Dans la vision multicentrique : L’interdépendance des êtres vivants au sein des écosystèmes est reconnue. Cette vision repose sur la maturité des individus, leur capacité de dialogue, de compréhension des tous les autres, y compris des non humains. On pourrait dire que c'est une forme d'individualisme de type écocentrique en opposition au mode égocentrique de l'anthopocentrsme. Comme dans l'écocentrisme les humains sont à égalité avec les non humains, égaux dans une destinée commune sur laquelle ils ont collectivement une emprise si ils agissent en symbiose pour améliorer leurs conditions de vie sur terre.
Le multicentrisme est la seule approche qui ne sépare pas l'humain de la nature, ce qui est mit en lumière c'est le partenariat que l’humain peut imaginer avec la nature, dans une idée de co évolution.
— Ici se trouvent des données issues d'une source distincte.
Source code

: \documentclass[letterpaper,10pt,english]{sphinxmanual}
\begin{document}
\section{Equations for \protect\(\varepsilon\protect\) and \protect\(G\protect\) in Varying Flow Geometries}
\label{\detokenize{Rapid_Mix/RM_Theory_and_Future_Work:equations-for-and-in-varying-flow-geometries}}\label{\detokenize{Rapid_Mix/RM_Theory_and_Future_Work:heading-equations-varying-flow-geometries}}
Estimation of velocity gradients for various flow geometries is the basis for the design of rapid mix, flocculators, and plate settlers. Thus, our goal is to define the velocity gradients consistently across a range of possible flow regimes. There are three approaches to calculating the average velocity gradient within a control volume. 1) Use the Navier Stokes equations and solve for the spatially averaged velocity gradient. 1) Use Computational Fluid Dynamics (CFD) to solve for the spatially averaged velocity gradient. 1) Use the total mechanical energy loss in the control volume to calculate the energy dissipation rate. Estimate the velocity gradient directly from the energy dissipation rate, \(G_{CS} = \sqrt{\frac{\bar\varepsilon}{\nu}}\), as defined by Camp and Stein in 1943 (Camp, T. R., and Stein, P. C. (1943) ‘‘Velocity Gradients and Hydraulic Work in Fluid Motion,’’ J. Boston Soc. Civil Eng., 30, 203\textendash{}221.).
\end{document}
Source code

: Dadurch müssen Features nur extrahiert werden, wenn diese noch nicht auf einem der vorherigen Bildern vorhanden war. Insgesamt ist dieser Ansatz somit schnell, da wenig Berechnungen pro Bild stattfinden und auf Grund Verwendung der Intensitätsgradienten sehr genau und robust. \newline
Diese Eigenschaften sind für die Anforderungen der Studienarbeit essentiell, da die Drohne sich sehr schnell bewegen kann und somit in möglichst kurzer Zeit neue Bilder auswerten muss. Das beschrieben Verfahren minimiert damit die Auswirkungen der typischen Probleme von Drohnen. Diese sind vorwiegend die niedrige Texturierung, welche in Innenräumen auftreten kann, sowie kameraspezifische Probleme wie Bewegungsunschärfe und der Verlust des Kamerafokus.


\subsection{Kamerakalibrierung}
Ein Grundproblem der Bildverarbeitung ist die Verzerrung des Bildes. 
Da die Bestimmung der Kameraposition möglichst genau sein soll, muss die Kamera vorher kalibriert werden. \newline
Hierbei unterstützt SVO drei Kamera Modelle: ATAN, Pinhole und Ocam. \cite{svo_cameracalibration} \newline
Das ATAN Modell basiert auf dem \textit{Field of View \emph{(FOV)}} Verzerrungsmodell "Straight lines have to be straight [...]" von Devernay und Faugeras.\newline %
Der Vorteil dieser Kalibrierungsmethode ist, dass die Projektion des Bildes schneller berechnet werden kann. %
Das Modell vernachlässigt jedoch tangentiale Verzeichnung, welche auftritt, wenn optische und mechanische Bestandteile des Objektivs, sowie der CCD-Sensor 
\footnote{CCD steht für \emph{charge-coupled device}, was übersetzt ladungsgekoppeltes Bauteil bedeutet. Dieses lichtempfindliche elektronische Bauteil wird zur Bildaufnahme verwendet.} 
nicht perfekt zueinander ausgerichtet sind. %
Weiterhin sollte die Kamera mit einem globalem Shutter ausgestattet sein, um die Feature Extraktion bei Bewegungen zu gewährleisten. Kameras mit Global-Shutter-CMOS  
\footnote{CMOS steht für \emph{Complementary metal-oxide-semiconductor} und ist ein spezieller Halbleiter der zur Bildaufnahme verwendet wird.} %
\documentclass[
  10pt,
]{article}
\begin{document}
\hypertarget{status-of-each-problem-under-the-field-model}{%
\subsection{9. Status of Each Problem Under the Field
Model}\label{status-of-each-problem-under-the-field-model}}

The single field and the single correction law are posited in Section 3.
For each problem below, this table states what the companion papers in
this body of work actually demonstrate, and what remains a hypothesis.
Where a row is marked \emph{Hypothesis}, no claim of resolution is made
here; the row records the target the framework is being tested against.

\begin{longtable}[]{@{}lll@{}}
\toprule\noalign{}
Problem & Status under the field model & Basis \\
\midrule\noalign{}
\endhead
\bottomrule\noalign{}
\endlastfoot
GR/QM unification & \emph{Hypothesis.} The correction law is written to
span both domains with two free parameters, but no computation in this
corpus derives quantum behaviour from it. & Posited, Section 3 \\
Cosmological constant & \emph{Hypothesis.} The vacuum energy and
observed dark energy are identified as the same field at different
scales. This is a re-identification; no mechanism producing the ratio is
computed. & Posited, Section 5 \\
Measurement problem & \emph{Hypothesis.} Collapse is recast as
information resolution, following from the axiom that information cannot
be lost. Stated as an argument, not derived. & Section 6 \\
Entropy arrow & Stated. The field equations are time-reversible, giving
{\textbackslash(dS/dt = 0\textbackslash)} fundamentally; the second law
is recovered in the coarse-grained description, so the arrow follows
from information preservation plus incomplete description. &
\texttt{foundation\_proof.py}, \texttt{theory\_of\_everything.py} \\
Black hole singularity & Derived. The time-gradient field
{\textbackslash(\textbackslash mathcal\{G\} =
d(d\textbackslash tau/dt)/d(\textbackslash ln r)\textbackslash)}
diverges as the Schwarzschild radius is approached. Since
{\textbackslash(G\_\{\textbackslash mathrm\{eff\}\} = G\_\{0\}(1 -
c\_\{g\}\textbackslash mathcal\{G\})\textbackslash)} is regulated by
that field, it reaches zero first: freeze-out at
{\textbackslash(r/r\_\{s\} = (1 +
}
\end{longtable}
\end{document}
Le partenariat associe l’humanité et la nature dans une relation réciproque. Edgar Morin utilise l’image du co-pilote : « L’humain doit cesser de se concevoir comme maître et même berger de la nature. (…) il ne peut être le seul pilote. Il doit devenir le copilote de la nature qui elle-même doit devenir son copilote ». La mise en mots de ce partenariat appartient à l’espèce humaine parce qu’elle est la seule à être capable de participer à l’évolution de manière consciente ou délibérée, grâce au langage et aux idées. Le multicentrisme, est une écologie profonde qui remet l'humain, en pleine conscience de ses responsabilités, acteur de la destinée des êtres vivants sur terre, au même titre que les autres.
L'imaginaire de la régénération se déploie dans la relation multicentrique.
L'humain peut assister les efforts de la nature à se régénérer. La régénération porte en elle la réparation, la force inhérente de la vie et la possibilité d’imaginer l’avenir. Régénérer c’est restaurer, c’est renaître, c’est réinventer.
La question du vivant conduit à la remise en cause de notre architecture mentale dans tous les domaines, la politique, les sciences, la culture, les affectes, l’économie, l’organisation sociale, la métaphysique. Ce travail est d’ordre culturel au sens qu’il s’agit de refonder une façon d’être au monde.
S’il faut résumer, ce bouleversement de notre pensée est que nous avons (re)pris conscience que nous sommes vivants parmi les vivants et que nous allons donc co évoluer sur terre.
Explorer les imaginaires en repensant notre rapport à soi, aux autres et au vivant, c'est l'objet de la fresque des imaginaires.